A screen print of an eyepopping geometric theme by Cody Haight is part of an edition. The artist known as Pesto is represented by a cutout of his painted signature in graffiti style, and also by a copper-plate etching of City Hall with its first floor adorned with graffiti. A fitting souvenir item, available in multiple versions, is the backpack made by Tamara Bond. Using discarded Dacron sails, she has stitched a useful little knapsack, though just how useful is hard to determine without dismantling the display.
Everybody loves the felted woollen bears made by Hanahlie Beise. Her three-quarter life-size polar bear is the centrepiece of the gallery, and the form and material of her smaller bison is superb. It's her desktop bears, both black and white, which win my vote for what tourists want to take away. Also simple and effective are the driftwood whales which hang in the gallery window, creations of the talented Caleb Beyers. Though Beyers operates a busy design studio, Caste Designs, if times get tough he could clearly find gainful employment as a beachcomber.
The promotional material explains that "Souvenir addresses issues of reappropriation, craft in contemporary art, the commodification of Canadian culture and highlights current production of art and design objects."

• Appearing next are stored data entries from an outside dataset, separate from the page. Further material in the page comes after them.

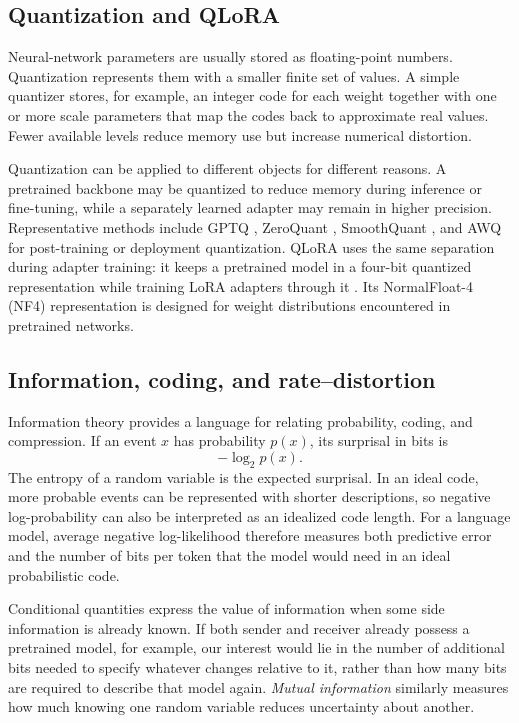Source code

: \subsection{Quantization and QLoRA}

Neural-network parameters are usually stored as floating-point numbers. Quantization represents them with a smaller finite set of values. A simple quantizer stores, for example, an integer code for each weight together with one or more scale parameters that map the codes back to approximate real values. Fewer available levels reduce memory use but increase numerical distortion.

Quantization can be applied to different objects for different reasons. A pretrained backbone may be quantized to reduce memory during inference or fine-tuning, while a separately learned adapter may remain in higher precision. Representative methods include GPTQ \parencite{frantar2023gptq}, ZeroQuant \parencite{yao2022zeroquant}, SmoothQuant \parencite{xiao2023smoothquant}, and AWQ \parencite{lin2024awq} for post-training or deployment quantization. QLoRA uses the same separation during adapter training: it keeps a pretrained model in a four-bit quantized representation while training LoRA adapters through it \parencite{dettmers2023qlora}. Its NormalFloat-4 (NF4) representation is designed for weight distributions encountered in pretrained networks.

\subsection{Information, coding, and rate--distortion}

Information theory provides a language for relating probability, coding, and compression. If an event $x$ has probability $p(x)$, its surprisal in bits is
\begin{equation}
    -\log_2 p(x).
\end{equation}
The entropy of a random variable is the expected surprisal. In an ideal code, more probable events can be represented with shorter descriptions, so negative log-probability can also be interpreted as an idealized code length. For a language model, average negative log-likelihood therefore measures both predictive error and the number of bits per token that the model would need in an ideal probabilistic code.

Conditional quantities express the value of information when some side information is already known. If both sender and receiver already possess a pretrained model, for example, our interest would lie in the number of additional bits needed to specify whatever changes relative to it, rather than how many bits are required to describe that model again. \emph{Mutual information} similarly measures how much knowing one random variable reduces uncertainty about another. 

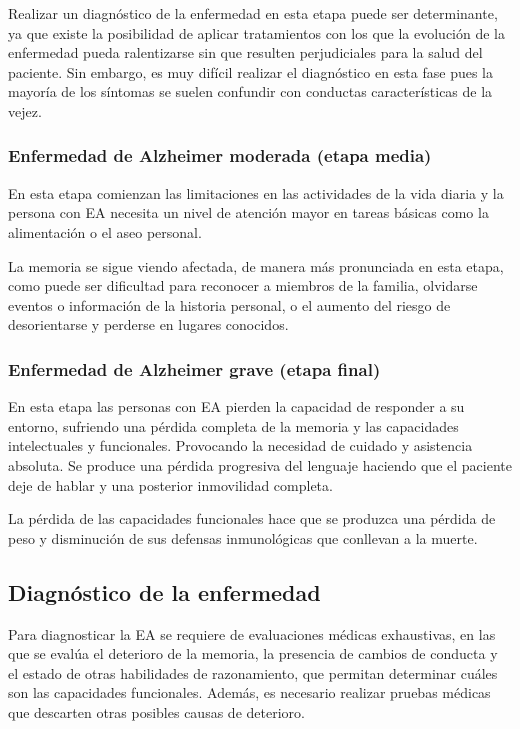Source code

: Realizar un diagnóstico de la enfermedad en esta etapa puede ser determinante, ya que existe la posibilidad de aplicar
tratamientos con los que la evolución de la enfermedad pueda ralentizarse sin que resulten perjudiciales para la salud
del paciente.
Sin embargo, es muy difícil realizar el diagnóstico en esta fase pues la mayoría de los síntomas se suelen confundir con
conductas características de la vejez.

\subsubsection{Enfermedad de Alzheimer moderada (etapa media)}\label{subsubsec:etapa-media-EA}
En esta etapa comienzan las limitaciones en las actividades de la vida diaria y la persona con EA necesita un nivel de
atención mayor en tareas básicas como la alimentación o el aseo personal.

La memoria se sigue viendo afectada, de manera más pronunciada en esta etapa, como puede ser dificultad para reconocer a
miembros de la familia, olvidarse eventos o información de la historia personal, o el aumento del riesgo de
desorientarse y perderse en lugares conocidos.

\subsubsection{Enfermedad de Alzheimer grave (etapa final)}\label{subsubsec:etapa-final-EA}
En esta etapa las personas con EA pierden la capacidad de responder a su entorno, sufriendo una pérdida completa de la
memoria y las capacidades intelectuales y funcionales.
Provocando la necesidad de cuidado y asistencia absoluta.
Se produce una pérdida progresiva del lenguaje haciendo que el paciente deje de hablar y una posterior inmovilidad
completa.

La pérdida de las capacidades funcionales hace que se produzca una pérdida de peso y disminución de sus defensas
inmunológicas que conllevan a la muerte.

\subsection{Diagnóstico de la enfermedad}\label{subsec:diagnostico-enfermedad}
Para diagnosticar la EA se requiere de evaluaciones médicas exhaustivas, en las que se evalúa el deterioro de la memoria,
la presencia de cambios de conducta y el estado de otras habilidades de razonamiento, que permitan determinar cuáles son
las capacidades funcionales.
Además, es necesario realizar pruebas médicas que descarten otras posibles causas de deterioro.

Apropos of this reappropriation, I note the single sophisticated photograph by Troy Moth. He has photographed a native mask deep in the rainforest, looking up to a Plains Indian in beaded deerskin and war bonnet carrying a peace pipe. No explanation is offered for this medley of cultural imagery.
A Gulf Island woman working under the name of Mythos offers stick figures wrapped in white garments and embellished with copper, bone and feathers. Perhaps it was this work that the curators had in mind when they said that "as a point of historical reference our project pays homage to Emily Carr's handmade ceramic pottery, which utilized local materials and displayed motifs of indigenous peoples of the Pacific Northwest."
At this point the mandate fades and we are left with an attractive show of local art production. Ben Van Netten paints smoothly brushed, larger-than-life canvases of the young Queen Elizabeth II and the new leader of North Korea, whom he calls young Kim.
The paintings of Sylvia Palmer, a third-year student of painting at the University of Victoria, are also included.
The Souvenir Gallery positions itself between edgy contemporary creations indigenous to the Island and the desires of roving cruiseship passengers. In the end, it's hard to tell if the gallery is being sincere or ironic by titling itself Souvenir.
Souvenir Gallery, 120-560 Johnson St., 250-886-3180, www.souvenirgallery.ca, open every day from 10 a.m. to 5 p.m.